-- SUPPLIED RECORDS --

....

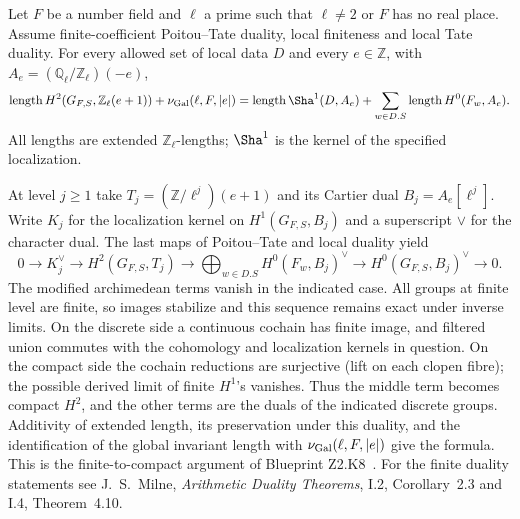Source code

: \begin{formalstatement}\label{pn:P040}
Let \(F\) be a number field and \(\ell\) a prime such that \(\ell\ne2\)
or \(F\) has no real place. Assume finite-coefficient Poitou--Tate
duality, local finiteness and local Tate duality. For every allowed
set of local data \(D\) and every \(e\in\mathbb Z\), with
\(A_e=(\mathbb Q_\ell/\mathbb Z_\ell)(-e)\),
\[
 \operatorname{length}H^2(G_{F,S},\mathbb Z_\ell(e+1))
      +\nu_{\rm Gal}(\ell,F,|e|)
   =\operatorname{length}\Sha^1(D,A_e)
      +\sum_{w\in D.S}\operatorname{length}H^0(F_w,A_e).
\]
All lengths are extended \(\mathbb Z_\ell\)-lengths;
\(\Sha^1\) is the kernel of the specified localization.
\end{formalstatement}
\begin{outline}
At level \(j\ge1\) take \(T_j=(\mathbb Z/\ell^j)(e+1)\) and its
Cartier dual \(B_j=A_e[\ell^j]\). Write \(K_j\) for the localization
kernel on \(H^1(G_{F,S},B_j)\) and a superscript \(\vee\) for the
character dual. The last maps of Poitou--Tate and local duality yield
\[
 0\longrightarrow K_j^\vee\longrightarrow H^2(G_{F,S},T_j)
 \longrightarrow\bigoplus_{w\in D.S} H^0(F_w,B_j)^\vee
 \longrightarrow H^0(G_{F,S},B_j)^\vee\longrightarrow0 .
\]
The modified archimedean terms vanish in the indicated case. All
groups at finite level are finite, so images stabilize and this
sequence remains exact under inverse limits. On the discrete side
a continuous cochain has finite image, and filtered union commutes
with the cohomology and localization kernels in question. On the
compact side the cochain reductions are surjective (lift on each
clopen fibre); the possible derived limit of finite \(H^1\)'s
vanishes. Thus the middle term becomes compact \(H^2\), and the
other terms are the duals of the indicated discrete groups.
Additivity of extended length, its preservation under this duality,
and the identification of the global invariant length with
\(\nu_{\rm Gal}(\ell,F,|e|)\) give the formula. This is the
finite-to-compact argument of Blueprint Z2.K8~. For the finite
duality statements see J.~S.~Milne, \emph{Arithmetic Duality Theorems},
I.2, Corollary~2.3 and I.4, Theorem~4.10.
\cite{r21-adt}
\end{outline}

....

-- ACTIVITY --
Your answer must be a copy of every line in the data above that holds the string "groups".

-- RESULT OF THIS EXERCISE --
groups at finite level are finite, so images stabilize and this
other terms are the duals of the indicated discrete groups.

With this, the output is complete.